What else should you know about me? Well, when I’m not in front of a computer I’m often on my bike, most likely listening to a podcast. I just began learning to play piano – ask me how that’s going in six months.
The road ahead #
Looking around, it’s becoming clear that Rust will play a big role in how we write software over the next 5-10 years – or more. Reliability, efficiency, and productivity is a combination that will be in demand for a long time to come. I’m extremely excited to see more and more developers learning Rust every day.
I see the establishment of a Rust foundation as a major step forward in the maturity of the project, not unlike what releasing Rust 1.0 meant for the language itself. Starting a foundation makes the project more sustainable and unlocks a lot of new possibilities. I think the next two years will involve “unlearning” all the things we thought we couldn’t do, but now can thanks to dedicated funding.

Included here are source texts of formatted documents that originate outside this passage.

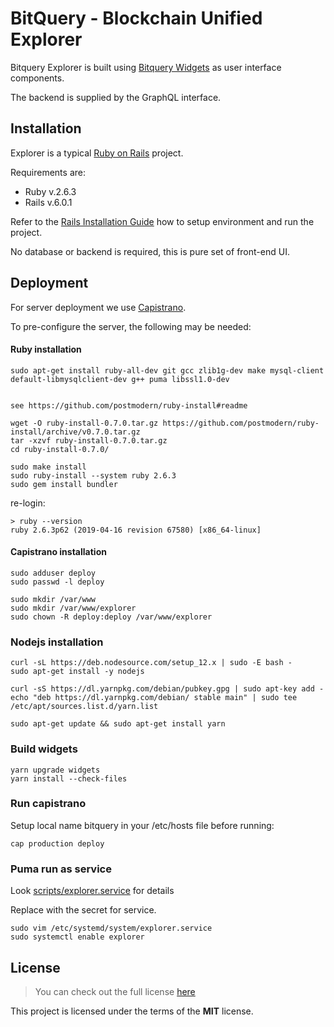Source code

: BitQuery - Blockchain Unified Explorer
============

Bitquery Explorer is built using 
[Bitquery Widgets](https://github.com/bitquery/widgets) as user interface
components.

The backend is supplied by the GraphQL interface.


## Installation

Explorer is a typical [Ruby on Rails](https://rubyonrails.org/) project.

Requirements are:

- Ruby v.2.6.3
- Rails v.6.0.1

Refer to the [Rails Installation Guide](https://guides.rubyonrails.org/) how to setup environment and run the project.

No database or backend is required, this is pure set of front-end UI.


## Deployment

For server deployment we use [Capistrano](https://github.com/capistrano/capistrano).

To pre-configure the server, the following may be needed:

####  Ruby installation

```
sudo apt-get install ruby-all-dev git gcc zlib1g-dev make mysql-client default-libmysqlclient-dev g++ puma libssl1.0-dev


see https://github.com/postmodern/ruby-install#readme

wget -O ruby-install-0.7.0.tar.gz https://github.com/postmodern/ruby-install/archive/v0.7.0.tar.gz
tar -xzvf ruby-install-0.7.0.tar.gz
cd ruby-install-0.7.0/

sudo make install
sudo ruby-install --system ruby 2.6.3
sudo gem install bundler
```

re-login:
```
> ruby --version
ruby 2.6.3p62 (2019-04-16 revision 67580) [x86_64-linux]
```

####  Capistrano installation

```
sudo adduser deploy
sudo passwd -l deploy

sudo mkdir /var/www
sudo mkdir /var/www/explorer
sudo chown -R deploy:deploy /var/www/explorer
```

### Nodejs installation

```
curl -sL https://deb.nodesource.com/setup_12.x | sudo -E bash -
sudo apt-get install -y nodejs

curl -sS https://dl.yarnpkg.com/debian/pubkey.gpg | sudo apt-key add -
echo "deb https://dl.yarnpkg.com/debian/ stable main" | sudo tee /etc/apt/sources.list.d/yarn.list

sudo apt-get update && sudo apt-get install yarn
```

### Build widgets

```
yarn upgrade widgets
yarn install --check-files
```

### Run capistrano

Setup local name bitquery in your /etc/hosts file before running:

```
cap production deploy
```

### Puma run as service

Look [scripts/explorer.service](explorer.service) for details

Replace <PUT YOUR SECRET HERE> with the secret for service.

```
sudo vim /etc/systemd/system/explorer.service
sudo systemctl enable explorer
```

## License
>You can check out the full license [here](https://github.com/bitquery/explorer/blob/master/LICENSE)

This project is licensed under the terms of the **MIT** license.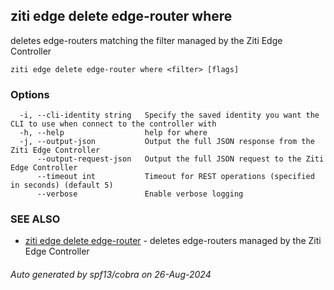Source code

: ## ziti edge delete edge-router where

deletes edge-routers matching the filter managed by the Ziti Edge Controller

```
ziti edge delete edge-router where <filter> [flags]
```

### Options

```
  -i, --cli-identity string   Specify the saved identity you want the CLI to use when connect to the controller with
  -h, --help                  help for where
  -j, --output-json           Output the full JSON response from the Ziti Edge Controller
      --output-request-json   Output the full JSON request to the Ziti Edge Controller
      --timeout int           Timeout for REST operations (specified in seconds) (default 5)
      --verbose               Enable verbose logging
```

### SEE ALSO

* [ziti edge delete edge-router](../edge-router.md)	 - deletes edge-routers managed by the Ziti Edge Controller

###### Auto generated by spf13/cobra on 26-Aug-2024
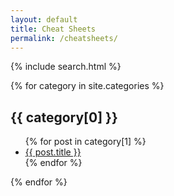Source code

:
 ```yaml
---
layout: default
title: Cheat Sheets
permalink: /cheatsheets/
---
```


{% include search.html %}

  {% for category in site.categories %}
<div class = articles> 
   <h2>{{ category[0] }}</h2>

  <ul id="myUL" class="ul">
      {% for post in category[1] %}
      <li><a href="{{ post.url | relative_url }}">{{ post.title }}</a></li>
      {% endfor %}
    </ul>
    </div>
  {% endfor %}
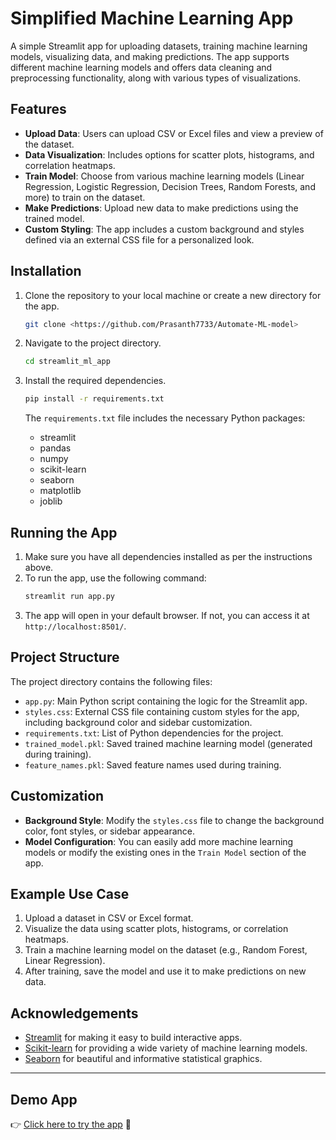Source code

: 

# Simplified Machine Learning App

A simple Streamlit app for uploading datasets, training machine learning models, visualizing data, and making predictions. The app supports different machine learning models and offers data cleaning and preprocessing functionality, along with various types of visualizations.

## Features

- **Upload Data**: Users can upload CSV or Excel files and view a preview of the dataset.
- **Data Visualization**: Includes options for scatter plots, histograms, and correlation heatmaps.
- **Train Model**: Choose from various machine learning models (Linear Regression, Logistic Regression, Decision Trees, Random Forests, and more) to train on the dataset.
- **Make Predictions**: Upload new data to make predictions using the trained model.
- **Custom Styling**: The app includes a custom background and styles defined via an external CSS file for a personalized look.

## Installation

1. Clone the repository to your local machine or create a new directory for the app.
   ```bash
   git clone <https://github.com/Prasanth7733/Automate-ML-model>
   ```

2. Navigate to the project directory.
   ```bash
   cd streamlit_ml_app
   ```

3. Install the required dependencies.
   ```bash
   pip install -r requirements.txt
   ```

   The `requirements.txt` file includes the necessary Python packages:
   - streamlit
   - pandas
   - numpy
   - scikit-learn
   - seaborn
   - matplotlib
   - joblib

## Running the App

1. Make sure you have all dependencies installed as per the instructions above.
2. To run the app, use the following command:
   ```bash
   streamlit run app.py
   ```
3. The app will open in your default browser. If not, you can access it at `http://localhost:8501/`.

## Project Structure

The project directory contains the following files:
- `app.py`: Main Python script containing the logic for the Streamlit app.
- `styles.css`: External CSS file containing custom styles for the app, including background color and sidebar customization.
- `requirements.txt`: List of Python dependencies for the project.
- `trained_model.pkl`: Saved trained machine learning model (generated during training).
- `feature_names.pkl`: Saved feature names used during training.

## Customization

- **Background Style**: Modify the `styles.css` file to change the background color, font styles, or sidebar appearance.
- **Model Configuration**: You can easily add more machine learning models or modify the existing ones in the `Train Model` section of the app.

## Example Use Case

1. Upload a dataset in CSV or Excel format.
2. Visualize the data using scatter plots, histograms, or correlation heatmaps.
3. Train a machine learning model on the dataset (e.g., Random Forest, Linear Regression).
4. After training, save the model and use it to make predictions on new data.

## Acknowledgements

- [Streamlit](https://streamlit.io/) for making it easy to build interactive apps.
- [Scikit-learn](https://scikit-learn.org/) for providing a wide variety of machine learning models.
- [Seaborn](https://seaborn.pydata.org/) for beautiful and informative statistical graphics.
  
---
## Demo App
👉 [Click here to try the app](https://automate-ml-model.streamlit.app/) 🚀



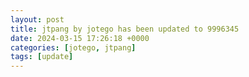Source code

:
 ```yaml
---
layout: post
title: jtpang by jotego has been updated to 9996345
date: 2024-03-15 17:26:18 +0000
categories: [jotego, jtpang]
tags: [update]
---
```


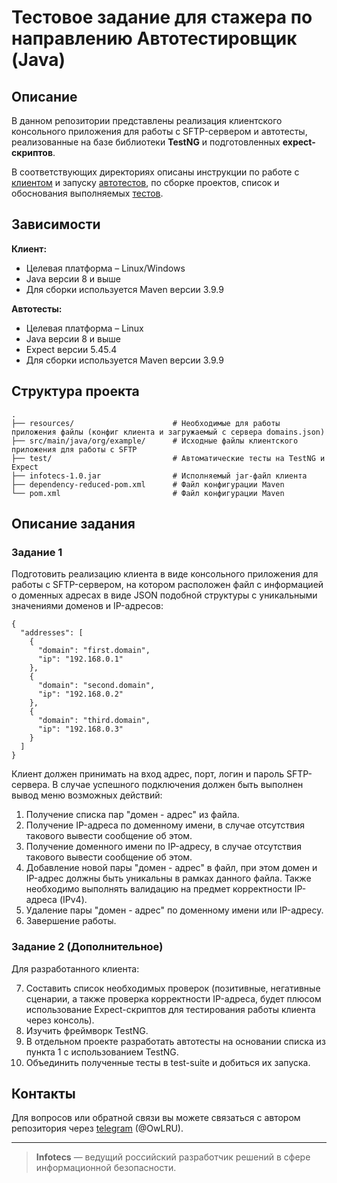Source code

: # Тестовое задание для стажера по направлению **Автотестировщик (Java)**

## Описание

В данном репозитории представлены реализация клиентского консольного приложения для работы с SFTP-сервером и автотесты, реализованные на базе библиотеки **TestNG** и подготовленных **expect-скриптов**.

В соответствующих директориях описаны инструкции по работе с [клиентом](https://github.com/OwLRUS/infotecs_internship/blob/main/java/client_guide.txt) и запуску [автотестов](https://github.com/OwLRUS/infotecs_internship/tree/main/java/test), по сборке проектов, список и обоснования выполняемых [тестов](https://github.com/OwLRUS/infotecs_internship/tree/main/java/test/scripts).

## Зависимости

**Клиент:**

- Целевая платформа – Linux/Windows  
- Java версии 8 и выше  
- Для сборки используется Maven версии 3.9.9  

**Автотесты:**

- Целевая платформа – Linux  
- Java версии 8 и выше  
- Expect версии 5.45.4  
- Для сборки используется Maven версии 3.9.9  

## Структура проекта

```
.
├── resources/                      # Необходимые для работы приложения файлы (конфиг клиента и загружаемый с сервера domains.json)
├── src/main/java/org/example/      # Исходные файлы клиентского приложения для работы с SFTP
├── test/                           # Автоматические тесты на TestNG и Expect
├── infotecs-1.0.jar                # Исполняемый jar-файл клиента
├── dependency-reduced-pom.xml      # Файл конфигурации Maven
└── pom.xml                         # Файл конфигурации Maven
```

## Описание задания

### Задание 1

Подготовить реализацию клиента в виде консольного приложения для работы с SFTP-сервером, на котором расположен файл с информацией о доменных адресах в виде JSON подобной структуры с уникальными значениями доменов и IP-адресов:

```
{
  "addresses": [
    {
      "domain": "first.domain",
      "ip": "192.168.0.1"
    },
    {
      "domain": "second.domain",
      "ip": "192.168.0.2"
    },
    {
      "domain": "third.domain",
      "ip": "192.168.0.3"
    }
  ]
}
```

Клиент должен принимать на вход адрес, порт, логин и пароль SFTP-сервера. В случае успешного подключения должен быть выполнен вывод меню возможных действий:

1. Получение списка пар "домен - адрес" из файла.  
2. Получение IP-адреса по доменному имени, в случае отсутствия такового вывести сообщение об этом.  
3. Получение доменного имени по IP-адресу, в случае отсутствия такового вывести сообщение об этом.  
4. Добавление новой пары "домен - адрес" в файл, при этом домен и IP-адрес должны быть уникальны в рамках данного файла. Также необходимо выполнять валидацию на предмет корректности IP-адреса (IPv4).  
5. Удаление пары "домен - адрес" по доменному имени или IP-адресу.  
6. Завершение работы.

### Задание 2 (Дополнительное)

Для разработанного клиента:

7. Составить список необходимых проверок (позитивные, негативные сценарии, а также проверка корректности IP-адреса, будет плюсом использование Expect-скриптов для тестирования работы клиента через консоль).  
8. Изучить фреймворк TestNG.  
9. В отдельном проекте разработать автотесты на основании списка из пункта 1 с использованием TestNG.  
10. Объединить полученные тесты в test-suite и добиться их запуска.

## Контакты

Для вопросов или обратной связи вы можете связаться с автором репозитория через [telegram](https://t.me/OwLRU) (@OwLRU).

---

> **Infotecs** — ведущий российский разработчик решений в сфере информационной безопасности.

So, what can the foundation do to improve quality? I have specific ideas, but I think it’s most important that the project first has an accurate, comprehensive, detailed, and up-to-date view of how it’s doing. So this year, I’d like to begin by helping Rust contributors fix blind spots like where there are gaps in documentation and compiler errors, with the ability to measure changes over time. Another thing we don’t monitor is how compiled code actually performs; the compiler team has wanted this for a long time, and the Foundation could help make it happen. Finally, it’d be nice to have more visibility into changes in dependencies, like LLVM and system runtime libraries, and how that could affect our pace of development.
This is certainly ambitious, and I don’t expect it all to happen overnight. But I think the project will benefit greatly from making more informed decisions, and I hope this will allow Rust to continue the impressive trajectory it’s had so far.
It’s been a joy to work on Rust, and I get the sense that we’re all just getting started. I’m looking forward to what the Rust project, including the foundation, will do in 2021 and beyond. I hope you are too.
: That’s not to say that the language we were using at the time caused the problems, just that it failed to prevent them! : And in a year, but that seems too distant to motivate me today. This is the biggest accountability stunt I’ve pulled by far.